Common microservice patterns with Resilience4j
In this post I want to explore a few ideas that are useful to keep in mind when building a distributed system using a library called Resilience4j.
We'll look at three concepts:
- Rate Limiters
- Bulkheads
- Circuit Breakers
I'll explain the idea behind each of these concepts, when you would want to make use of them, and then we'll look at a small sample implementation of each one using Resilience4j in a ktor web project.
Rate Limiters
Let's start with what I think is the easiest of the three concepts to understand, a rate limiter. Rate limiters allow you to control how often you make a particular call within a given time frame.
Rate limiters can be used to control how many requests a client can make against your service according to some billing plan, they can be used to help prevent your service from being overwhelmed by a sudden spike in traffic, or to help keep your own service from being a bad neighbor and overwhelming any down stream services that you call while processing requests.
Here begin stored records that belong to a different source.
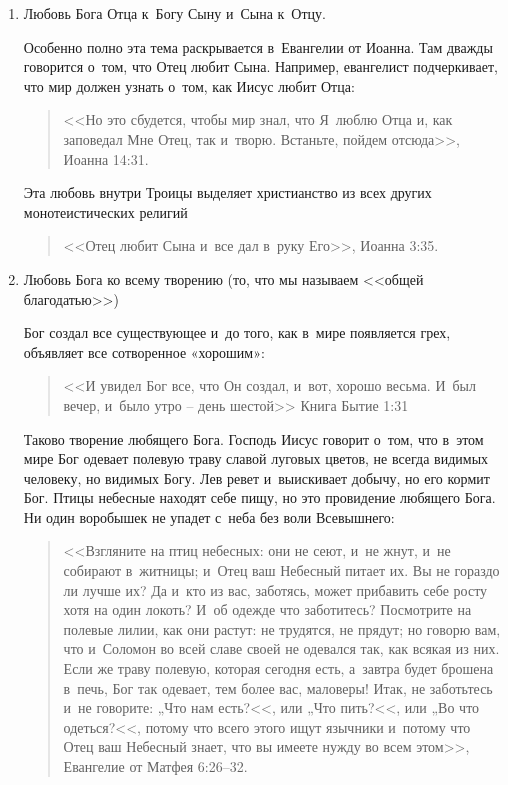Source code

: \documentclass[a4paper,12pt]{article}
\begin{document}
\begin{enumerate}

    \item Любовь Бога Отца к~Богу Сыну и~Сына к~Отцу.
    
    Особенно полно эта тема раскрывается в~Евангелии от Иоанна. Там дважды говорится о~том, что Отец любит Сына. Например, евангелист подчеркивает, что мир должен узнать о~том, как Иисус любит Отца:
    \begin{quote}
        <<Но это сбудется, чтобы мир знал, что Я~люблю Отца и, как заповедал Мне Отец, так и~творю. Встаньте, пойдем отсюда>>, Иоанна 14:31.
    \end{quote}
        Эта любовь внутри Троицы выделяет христианство из всех других монотеистических религий
    \begin{quote}
        <<Отец любит Сына и~все дал в~руку Его>>, Иоанна 3:35.
    \end{quote}

    \item Любовь Бога ко всему творению (то, что мы называем <<общей благодатью>>)
    
    Бог создал все существующее и~до того, как в~мире появляется грех, объявляет все сотворенное «хорошим»:
    \begin{quote} 
         <<И увидел Бог все, что Он создал, и~вот, хорошо весьма. И~был вечер, и~было утро – день шестой>> Книга Бытие 1:31
    \end{quote}

    Таково творение любящего Бога. Господь Иисус говорит о~том, что в~этом мире Бог одевает полевую траву славой луговых цветов, не всегда видимых человеку, но видимых Богу. Лев ревет и~выискивает добычу, но его кормит Бог. Птицы небесные находят себе пищу, но это провидение любящего Бога. Ни один воробышек не упадет с~неба без воли Всевышнего: 

    \begin{quote} 
    <<Взгляните на птиц небесных: они не сеют, и~не жнут, и~не собирают в~житницы; и~Отец ваш Небесный питает их. Вы не гораздо ли лучше их? Да и~кто из вас, заботясь, может прибавить себе росту хотя на один локоть? И~об одежде что заботитесь? Посмотрите на полевые лилии, как они растут: не трудятся, не прядут; но говорю вам, что и~Соломон во всей славе своей не одевался так, как всякая из них. Если же траву полевую, которая сегодня есть, а~завтра будет брошена в~печь, Бог так одевает, тем более вас, маловеры! Итак, не заботьтесь и~не говорите: „Что нам есть?<<, или „Что пить?<<, или „Во что одеться?<<, потому что всего этого ищут язычники и~потому что Отец ваш Небесный знает, что вы имеете нужду во всем этом>>, Евангелие от Матфея 6:26--32.
    \end{quote}      
        

\end{enumerate}
\end{document}
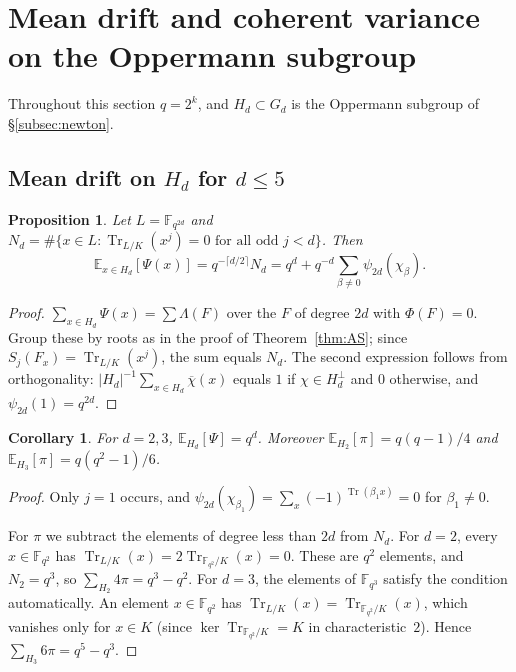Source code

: \documentclass[11pt,a4paper]{amsart}
\newtheorem{proposition}[theorem]{Proposition}
\newtheorem{corollary}[theorem]{Corollary}
\theoremstyle{definition}
\theoremstyle{remark}
\newcommand{\F}{\mathbb{F}}
\newcommand{\Tr}{\operatorname{Tr}}
\newcommand{\E}{\mathbb{E}}
\begin{document}
\FloatBarrier

\section{Mean drift and coherent variance on the Oppermann subgroup}\label{sec:subgroup}
Throughout this section $q=2^k$, and $H_d\subset G_d$ is the Oppermann subgroup of \S\ref{subsec:newton}.

\subsection{\texorpdfstring{Mean drift on $H_d$ for $d\le5$}{Mean drift on the Oppermann subgroup for d at most 5}}\label{sec:mean}

\begin{proposition}\label{prop:mean}
Let $L=\F_{q^{2d}}$ and $N_d=\#\{x\in L:\Tr_{L/K}(x^j)=0\text{ for all odd }j<d\}$. Then
\[
\E_{x\in H_d}[\Psi(x)]=q^{-\lceil d/2\rceil}N_d=q^d+q^{-d}\sum_{\beta\ne0}\psi_{2d}(\chi_\beta).
\]
\end{proposition}

\begin{proof}
$\sum_{x\in H_d}\Psi(x)=\sum\Lambda(F)$ over the $F$ of degree $2d$ with $\Phi(F)=0$. Group these by roots as in the
proof of Theorem~\ref{thm:AS}; since $S_j(F_x)=\Tr_{L/K}(x^j)$, the sum equals $N_d$. The second expression follows
from orthogonality: $|H_d|^{-1}\sum_{x\in H_d}\overline\chi(x)$ equals $1$ if $\chi\in H_d^\perp$ and $0$ otherwise,
and $\psi_{2d}(1)=q^{2d}$.
\end{proof}

\begin{corollary}\label{cor:d23}
For $d=2,3$, $\E_{H_d}[\Psi]=q^d$. Moreover $\E_{H_2}[\pi]=q(q-1)/4$ and $\E_{H_3}[\pi]=q(q^2-1)/6$.
\end{corollary}

\begin{proof}
Only $j=1$ occurs, and $\psi_{2d}(\chi_{\beta_1})=\sum_x(-1)^{\Tr(\beta_1x)}=0$ for $\beta_1\ne0$.

For $\pi$ we subtract the elements of degree less than $2d$ from $N_d$. For $d=2$, every $x\in\F_{q^2}$ has $\Tr_{L/K}(x)=2\Tr_{\F_{q^2}/K}(x)=0$. These are $q^2$ elements, and
$N_2=q^3$, so $\sum_{H_2}4\pi=q^3-q^2$. For $d=3$, the elements of $\F_{q^3}$ satisfy the condition automatically. An
element $x\in\F_{q^2}$ has $\Tr_{L/K}(x)=\Tr_{\F_{q^2}/K}(x)$, which vanishes only for $x\in K$ (since
$\ker\Tr_{\F_{q^2}/K}=K$ in characteristic~$2$). Hence
$\sum_{H_3}6\pi=q^5-q^3$.
\end{proof}
\end{document}
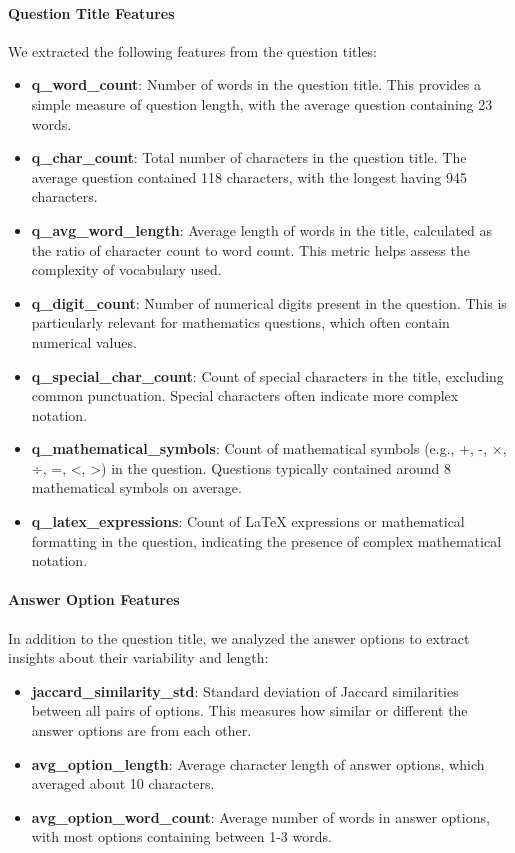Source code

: \documentclass[11pt]{article}
\begin{document}
\paragraph{Question Title Features}
We extracted the following features from the question titles:
\begin{itemize}
    \item \textbf{q\_word\_count}: Number of words in the question title. This provides a simple measure of question length, with the average question containing 23 words.
    \item \textbf{q\_char\_count}: Total number of characters in the question title. The average question contained 118 characters, with the longest having 945 characters.
    \item \textbf{q\_avg\_word\_length}: Average length of words in the title, calculated as the ratio of character count to word count. This metric helps assess the complexity of vocabulary used.
    \item \textbf{q\_digit\_count}: Number of numerical digits present in the question. This is particularly relevant for mathematics questions, which often contain numerical values.
    \item \textbf{q\_special\_char\_count}: Count of special characters in the title, excluding common punctuation. Special characters often indicate more complex notation.
    \item \textbf{q\_mathematical\_symbols}: Count of mathematical symbols (e.g., +, -, ×, ÷, =, <, >) in the question. Questions typically contained around 8 mathematical symbols on average. %
    \item \textbf{q\_latex\_expressions}: Count of LaTeX expressions or mathematical formatting in the question, indicating the presence of complex mathematical notation.
\end{itemize}

\paragraph{Answer Option Features}
In addition to the question title, we analyzed the answer options to extract insights about their variability and length:
\begin{itemize}
    \item \textbf{jaccard\_similarity\_std}: Standard deviation of Jaccard similarities between all pairs of options. This measures how similar or different the answer options are from each other.
    \item \textbf{avg\_option\_length}: Average character length of answer options, which averaged about 10 characters.
    \item \textbf{avg\_option\_word\_count}: Average number of words in answer options, with most options containing between 1-3 words.
\end{itemize}
\end{document}
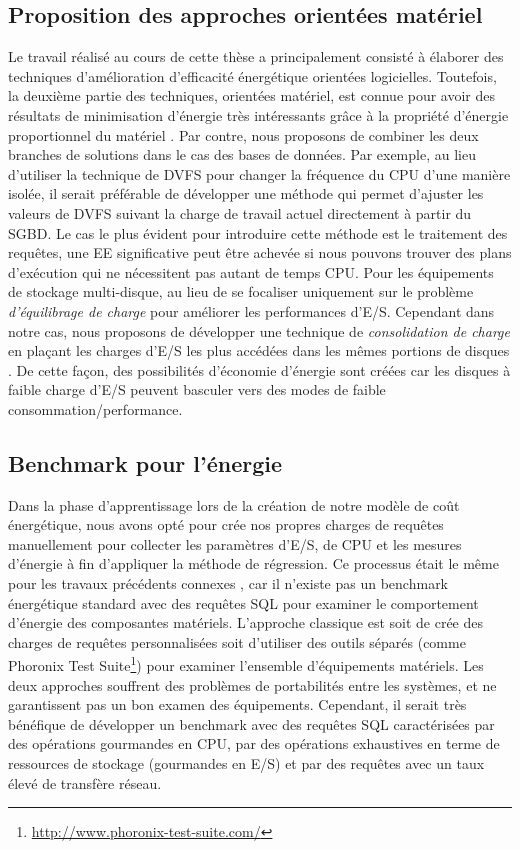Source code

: \subsection{Proposition des approches orientées matériel}
Le travail réalisé au cours de cette thèse a principalement consisté à élaborer des techniques d'amélioration d'efficacité énergétique orientées logicielles. Toutefois, la deuxième partie des techniques, orientées matériel, est connue pour avoir des résultats de minimisation d'énergie très intéressants grâce à la propriété d'énergie proportionnel du matériel \cite{Skadron04}. Par contre, nous proposons de combiner les deux branches de solutions dans le cas des bases de données. Par exemple, au lieu d'utiliser la technique de DVFS pour changer la fréquence du CPU d'une manière isolée, il serait préférable de développer une méthode qui permet d'ajuster les valeurs de DVFS suivant la charge de travail actuel directement à partir du SGBD. Le cas le plus évident pour introduire cette méthode est le traitement des requêtes, une EE significative peut être achevée si nous pouvons trouver des plans d'exécution qui ne nécessitent pas autant de temps CPU. Pour les équipements de stockage multi-disque, au lieu de se focaliser uniquement sur le problème \textit{d'équilibrage de charge} pour améliorer les performances d'E/S. Cependant dans notre cas, nous proposons de développer une technique de \textit{consolidation de charge} en plaçant les charges d'E/S les plus accédées dans les mêmes portions de disques \cite{Srikantaiah08}. De cette façon, des possibilités d'économie d'énergie sont créées car les disques à faible charge d'E/S peuvent basculer vers des modes de faible consommation/performance.
 
\subsection{Benchmark pour l'énergie}
Dans la phase d'apprentissage lors de la création de notre modèle de coût énergétique, nous avons opté pour crée nos propres charges de requêtes manuellement pour collecter les paramètres d'E/S, de CPU et les mesures d'énergie à fin d'appliquer la méthode de régression. Ce processus était le même pour les travaux précédents connexes \cite{Xu13,Kunjir12,Lang11,Rodriguez11}, car il n'existe pas un benchmark énergétique standard avec des requêtes SQL pour examiner le comportement d'énergie des composantes matériels. L'approche classique est soit de crée des charges de requêtes personnalisées soit d'utiliser des outils séparés (comme Phoronix Test Suite\footnote{\url{http://www.phoronix-test-suite.com/}}) pour examiner l'ensemble d'équipements matériels. Les deux approches souffrent des problèmes de portabilités entre les systèmes, et ne garantissent pas un bon examen des équipements. Cependant, il serait très bénéfique de développer un benchmark avec des requêtes SQL caractérisées par des opérations gourmandes en CPU, par des opérations exhaustives en terme de ressources de stockage (gourmandes en E/S) et par des requêtes avec un taux élevé de transfère réseau.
Let's look at how we could add a rate limiter to an endpoint in a ktor service to prevent too many requests from overwhelming our service.
First we'll need to create a RateLimiterConfig
val config = RateLimiterConfig {
timeoutDuration(Duration.ofSeconds(5))
limitRefreshPeriod(Duration.ofMinutes(1))
limitForPeriod(10)
}
The timeoutDuration
is how long a given call will wait before giving up on being allowed through the rate limiter.
We define 5 seconds here in our example which is also just the default if you dont explicitly configure it.
limitRefreshPeriod
is the period of time between when the rate limiter will refresh itself. Resilience4j splits time into cycles and the duration of a given cycle is controlled by the limitRefreshPeriod
. The number of requests the rate limiter will let through in a given refresh period is defined by limitForPeriod
Once you have your RateLimiterConfig
you can pass that to a registry object which you will use to create any rate limiters you need.
val rateLimiterRegistry = RateLimiterRegistry.of(config)
val importantResourceRateLimiter = rateLimiterRegistry.rateLimiter("importantResource")
As you can see the code above, creating a rate limiter is as simple as calling a function on the registry and giving it a name. The resulting RateLimiter
object will be created using the default config passed into the registry when it was created.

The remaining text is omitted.